Source texts of formatted documents:

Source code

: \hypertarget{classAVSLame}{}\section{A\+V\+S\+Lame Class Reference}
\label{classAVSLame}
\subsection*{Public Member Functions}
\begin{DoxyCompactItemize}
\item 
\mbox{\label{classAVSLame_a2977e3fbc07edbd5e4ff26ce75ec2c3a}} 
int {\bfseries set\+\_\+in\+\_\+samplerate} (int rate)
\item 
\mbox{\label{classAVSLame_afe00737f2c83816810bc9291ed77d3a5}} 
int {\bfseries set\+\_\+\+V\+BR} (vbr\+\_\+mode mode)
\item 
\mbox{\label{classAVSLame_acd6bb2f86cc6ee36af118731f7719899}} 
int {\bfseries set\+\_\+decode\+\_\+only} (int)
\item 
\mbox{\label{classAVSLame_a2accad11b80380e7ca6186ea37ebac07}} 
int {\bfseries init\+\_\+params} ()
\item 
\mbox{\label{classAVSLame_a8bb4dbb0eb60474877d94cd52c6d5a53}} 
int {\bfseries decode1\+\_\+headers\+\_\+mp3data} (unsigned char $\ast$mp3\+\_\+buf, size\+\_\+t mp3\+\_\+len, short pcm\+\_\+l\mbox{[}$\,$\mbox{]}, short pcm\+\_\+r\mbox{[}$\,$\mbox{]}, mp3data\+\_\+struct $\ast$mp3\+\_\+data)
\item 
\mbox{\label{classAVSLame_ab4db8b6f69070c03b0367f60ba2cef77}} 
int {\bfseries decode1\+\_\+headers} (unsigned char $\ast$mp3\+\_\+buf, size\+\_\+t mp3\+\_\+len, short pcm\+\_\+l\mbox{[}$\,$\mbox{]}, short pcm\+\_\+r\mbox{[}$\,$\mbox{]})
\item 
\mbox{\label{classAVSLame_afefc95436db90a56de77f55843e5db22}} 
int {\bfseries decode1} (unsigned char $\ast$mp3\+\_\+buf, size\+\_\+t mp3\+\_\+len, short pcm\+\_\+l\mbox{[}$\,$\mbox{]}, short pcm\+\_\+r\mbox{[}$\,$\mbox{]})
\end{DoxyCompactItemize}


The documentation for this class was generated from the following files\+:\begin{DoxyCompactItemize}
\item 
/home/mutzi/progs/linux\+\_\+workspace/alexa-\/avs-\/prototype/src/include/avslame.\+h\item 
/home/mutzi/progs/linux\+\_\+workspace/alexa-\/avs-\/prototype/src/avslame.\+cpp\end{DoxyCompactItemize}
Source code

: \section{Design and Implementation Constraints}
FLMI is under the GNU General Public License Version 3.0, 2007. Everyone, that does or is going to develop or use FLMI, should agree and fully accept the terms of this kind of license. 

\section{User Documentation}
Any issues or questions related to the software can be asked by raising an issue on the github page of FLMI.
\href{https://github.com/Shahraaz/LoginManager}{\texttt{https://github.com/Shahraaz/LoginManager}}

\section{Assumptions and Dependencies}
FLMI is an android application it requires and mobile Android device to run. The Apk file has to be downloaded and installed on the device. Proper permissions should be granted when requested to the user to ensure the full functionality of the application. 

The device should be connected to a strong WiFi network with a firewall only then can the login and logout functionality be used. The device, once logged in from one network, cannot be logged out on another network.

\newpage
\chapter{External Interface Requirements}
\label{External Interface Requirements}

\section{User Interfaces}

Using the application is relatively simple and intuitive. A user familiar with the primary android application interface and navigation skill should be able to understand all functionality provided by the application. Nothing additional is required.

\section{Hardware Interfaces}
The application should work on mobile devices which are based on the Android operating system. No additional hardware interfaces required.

Your instructions = Copy down the entries exactly, leaving out no line.

Answer to the problem =
Source code

: \hypertarget{classAVSLame}{}\section{A\+V\+S\+Lame Class Reference}
\label{classAVSLame}
\subsection*{Public Member Functions}
\begin{DoxyCompactItemize}
\item 
\mbox{\label{classAVSLame_a2977e3fbc07edbd5e4ff26ce75ec2c3a}} 
int {\bfseries set\+\_\+in\+\_\+samplerate} (int rate)
\item 
\mbox{\label{classAVSLame_afe00737f2c83816810bc9291ed77d3a5}} 
int {\bfseries set\+\_\+\+V\+BR} (vbr\+\_\+mode mode)
\item 
\mbox{\label{classAVSLame_acd6bb2f86cc6ee36af118731f7719899}} 
int {\bfseries set\+\_\+decode\+\_\+only} (int)
\item 
\mbox{\label{classAVSLame_a2accad11b80380e7ca6186ea37ebac07}} 
int {\bfseries init\+\_\+params} ()
\item 
\mbox{\label{classAVSLame_a8bb4dbb0eb60474877d94cd52c6d5a53}} 
int {\bfseries decode1\+\_\+headers\+\_\+mp3data} (unsigned char $\ast$mp3\+\_\+buf, size\+\_\+t mp3\+\_\+len, short pcm\+\_\+l\mbox{[}$\,$\mbox{]}, short pcm\+\_\+r\mbox{[}$\,$\mbox{]}, mp3data\+\_\+struct $\ast$mp3\+\_\+data)
\item 
\mbox{\label{classAVSLame_ab4db8b6f69070c03b0367f60ba2cef77}} 
int {\bfseries decode1\+\_\+headers} (unsigned char $\ast$mp3\+\_\+buf, size\+\_\+t mp3\+\_\+len, short pcm\+\_\+l\mbox{[}$\,$\mbox{]}, short pcm\+\_\+r\mbox{[}$\,$\mbox{]})
\item 
\mbox{\label{classAVSLame_afefc95436db90a56de77f55843e5db22}} 
int {\bfseries decode1} (unsigned char $\ast$mp3\+\_\+buf, size\+\_\+t mp3\+\_\+len, short pcm\+\_\+l\mbox{[}$\,$\mbox{]}, short pcm\+\_\+r\mbox{[}$\,$\mbox{]})
\end{DoxyCompactItemize}


The documentation for this class was generated from the following files\+:\begin{DoxyCompactItemize}
\item 
/home/mutzi/progs/linux\+\_\+workspace/alexa-\/avs-\/prototype/src/include/avslame.\+h\item 
/home/mutzi/progs/linux\+\_\+workspace/alexa-\/avs-\/prototype/src/avslame.\+cpp\end{DoxyCompactItemize}
Source code

: \section{Design and Implementation Constraints}
FLMI is under the GNU General Public License Version 3.0, 2007. Everyone, that does or is going to develop or use FLMI, should agree and fully accept the terms of this kind of license. 

\section{User Documentation}
Any issues or questions related to the software can be asked by raising an issue on the github page of FLMI.
\href{https://github.com/Shahraaz/LoginManager}{\texttt{https://github.com/Shahraaz/LoginManager}}

\section{Assumptions and Dependencies}
FLMI is an android application it requires and mobile Android device to run. The Apk file has to be downloaded and installed on the device. Proper permissions should be granted when requested to the user to ensure the full functionality of the application. 

The device should be connected to a strong WiFi network with a firewall only then can the login and logout functionality be used. The device, once logged in from one network, cannot be logged out on another network.

\newpage
\chapter{External Interface Requirements}
\label{External Interface Requirements}

\section{User Interfaces}

Using the application is relatively simple and intuitive. A user familiar with the primary android application interface and navigation skill should be able to understand all functionality provided by the application. Nothing additional is required.

\section{Hardware Interfaces}
The application should work on mobile devices which are based on the Android operating system. No additional hardware interfaces required.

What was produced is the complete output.